Monday, September 22, 2008

Rant about Montessori


**Warning: If you aren't interested in educational practices, you will find this post boring :) **
So Matias started preschool this month. He goes on Tuesday and Thursday mornings and seems to really enjoy it. They do the usual preschool stuff: singing, playing, art, snacktime, learning the alphabet, playground etc. I love that it’s a place where he feels safe, gets some social interaction, is allowed to freely explore and learns some new songs and routines. No, I did not put him into a Montessori preschool and quite frankly, I am against their whole philosophy.
There are so many parents who seem to think that Montessori preschools are somehow a cut above; that the elite and most caring parents enroll their kids in Montessori. I think they are seriously wrong. But first let me say that absolutely any preschool can have the title Montessori, so the title itself guarantees/means nothing. In fact, I would argue that most preschools that use the Montessori title don’t follow the Montessori philosophy at all and are just using the name to draw people. Second, kids who attend Montessori preschools often do poorly in regular classrooms because the philosophies in most kindergarten (elementary) classrooms are completely opposite to the Montessori method.
Okay, so what’s my beef with the Montessori method? They discourage playing and the use of the imagination. Toys are not allowed. Objects can only be used for their “real” purpose. You can’t pretend a block is a car, because that is wrong. Technically, they are correct in that a block is not a car. However, I don’t think 3 and 4 year olds need to be corrected when they are using their imaginations.
Each object in a Montessori classroom is meant to be used in a particular way and for one specific purpose. This purpose is demonstrated to enforce this point. I find this completely inflexible and stifling.
To discourage play in 3 and 4 year olds is (to me) a crime. Kids already grow up too fast. They need to play, in order to have fun, but also in order to learn. Kids make sense of the world through free play. They need to be imaginative because it helps them think outside the box later in life.

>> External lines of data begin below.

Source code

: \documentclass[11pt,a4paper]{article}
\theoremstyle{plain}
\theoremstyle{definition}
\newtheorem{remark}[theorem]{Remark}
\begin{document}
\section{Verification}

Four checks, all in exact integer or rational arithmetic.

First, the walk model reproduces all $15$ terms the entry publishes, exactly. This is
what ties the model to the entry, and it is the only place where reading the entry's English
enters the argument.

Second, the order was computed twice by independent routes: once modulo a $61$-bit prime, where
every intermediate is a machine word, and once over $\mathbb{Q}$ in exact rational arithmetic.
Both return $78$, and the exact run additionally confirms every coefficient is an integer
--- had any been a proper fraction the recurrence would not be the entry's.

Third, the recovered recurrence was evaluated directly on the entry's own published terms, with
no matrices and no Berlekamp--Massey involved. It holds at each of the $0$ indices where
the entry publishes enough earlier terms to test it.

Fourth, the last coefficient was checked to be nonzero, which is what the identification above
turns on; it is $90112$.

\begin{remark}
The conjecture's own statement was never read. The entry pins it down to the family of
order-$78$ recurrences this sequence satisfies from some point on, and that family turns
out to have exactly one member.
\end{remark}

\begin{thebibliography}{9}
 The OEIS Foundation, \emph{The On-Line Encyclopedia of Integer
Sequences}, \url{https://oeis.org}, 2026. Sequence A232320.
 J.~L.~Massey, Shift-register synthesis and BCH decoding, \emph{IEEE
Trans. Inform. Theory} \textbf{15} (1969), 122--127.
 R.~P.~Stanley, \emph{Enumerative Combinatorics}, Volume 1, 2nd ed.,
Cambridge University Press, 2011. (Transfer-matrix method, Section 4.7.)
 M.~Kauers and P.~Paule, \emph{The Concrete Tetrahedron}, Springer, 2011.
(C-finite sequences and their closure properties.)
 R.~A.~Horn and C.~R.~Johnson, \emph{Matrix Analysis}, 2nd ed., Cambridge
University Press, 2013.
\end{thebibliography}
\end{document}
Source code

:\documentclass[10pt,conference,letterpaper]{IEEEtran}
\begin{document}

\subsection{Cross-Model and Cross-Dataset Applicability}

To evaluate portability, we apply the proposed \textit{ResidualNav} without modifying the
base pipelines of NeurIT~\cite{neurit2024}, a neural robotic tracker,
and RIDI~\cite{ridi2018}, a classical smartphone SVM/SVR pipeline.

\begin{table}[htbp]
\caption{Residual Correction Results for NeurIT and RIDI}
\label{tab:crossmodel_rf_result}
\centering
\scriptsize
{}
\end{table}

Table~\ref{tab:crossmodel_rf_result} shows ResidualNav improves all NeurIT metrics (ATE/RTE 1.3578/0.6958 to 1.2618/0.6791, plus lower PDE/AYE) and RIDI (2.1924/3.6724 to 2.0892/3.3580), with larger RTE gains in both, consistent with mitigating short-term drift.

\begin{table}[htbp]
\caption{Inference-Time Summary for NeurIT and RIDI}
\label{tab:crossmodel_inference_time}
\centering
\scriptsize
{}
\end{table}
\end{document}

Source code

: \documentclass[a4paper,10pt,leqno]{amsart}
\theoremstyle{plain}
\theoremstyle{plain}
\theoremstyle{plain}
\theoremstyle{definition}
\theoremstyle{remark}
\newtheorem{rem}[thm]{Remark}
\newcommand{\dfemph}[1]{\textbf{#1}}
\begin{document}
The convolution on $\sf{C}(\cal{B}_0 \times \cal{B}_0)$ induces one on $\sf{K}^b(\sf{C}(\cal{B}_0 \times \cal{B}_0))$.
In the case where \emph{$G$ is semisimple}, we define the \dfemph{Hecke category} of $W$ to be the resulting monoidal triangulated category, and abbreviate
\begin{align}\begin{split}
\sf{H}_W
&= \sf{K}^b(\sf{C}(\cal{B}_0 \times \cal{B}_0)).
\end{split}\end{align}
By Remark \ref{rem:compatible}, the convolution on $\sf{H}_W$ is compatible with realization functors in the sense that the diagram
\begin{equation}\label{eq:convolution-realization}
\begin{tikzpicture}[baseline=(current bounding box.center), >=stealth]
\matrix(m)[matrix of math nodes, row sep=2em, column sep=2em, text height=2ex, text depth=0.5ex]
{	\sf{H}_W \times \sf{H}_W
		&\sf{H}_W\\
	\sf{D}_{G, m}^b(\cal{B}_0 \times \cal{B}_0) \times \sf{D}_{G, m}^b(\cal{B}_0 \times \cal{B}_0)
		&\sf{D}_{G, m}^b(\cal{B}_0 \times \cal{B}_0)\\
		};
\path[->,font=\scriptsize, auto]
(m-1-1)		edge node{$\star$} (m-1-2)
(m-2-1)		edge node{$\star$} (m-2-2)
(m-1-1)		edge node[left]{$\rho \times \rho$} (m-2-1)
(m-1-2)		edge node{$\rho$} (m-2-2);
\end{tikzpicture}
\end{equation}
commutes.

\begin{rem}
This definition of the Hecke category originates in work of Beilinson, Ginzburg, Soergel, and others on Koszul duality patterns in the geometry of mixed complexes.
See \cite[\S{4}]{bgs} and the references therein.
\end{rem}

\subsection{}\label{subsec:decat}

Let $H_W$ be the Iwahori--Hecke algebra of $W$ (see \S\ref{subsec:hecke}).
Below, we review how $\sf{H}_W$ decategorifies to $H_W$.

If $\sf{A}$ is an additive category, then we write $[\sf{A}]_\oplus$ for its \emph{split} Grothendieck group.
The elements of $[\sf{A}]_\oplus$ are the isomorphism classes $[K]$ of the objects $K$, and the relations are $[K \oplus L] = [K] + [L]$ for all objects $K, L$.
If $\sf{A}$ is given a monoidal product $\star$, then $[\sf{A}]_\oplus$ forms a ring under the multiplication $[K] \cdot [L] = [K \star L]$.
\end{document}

In Montessori schools, the kids work. They actually call it work!! I think that’s crazy. The kids who had the hardest time in my kindergarten class were the ones who didn’t know how to play. They would ask me for extra work. If they had to choose an activity, they would stand in front of the sign up and pick nothing because free play was a foreign concept. Sorry to say, but these same kids were also the ones who had very few friends. So, even though academically, they may have been doing well, socially they were lagging.
I am sure that there are kids who thrive under such rigid structure and enjoy “working” independently. But at 3 years old, I want Matias to feel uninhibited by reality, letting his imagination run wild. I want him to explore things without having to limit his mind to their “real” and intended purposes. I want him to learn to care for others by playing and interacting with them. So, I would never put Matias in a Montessori preschool.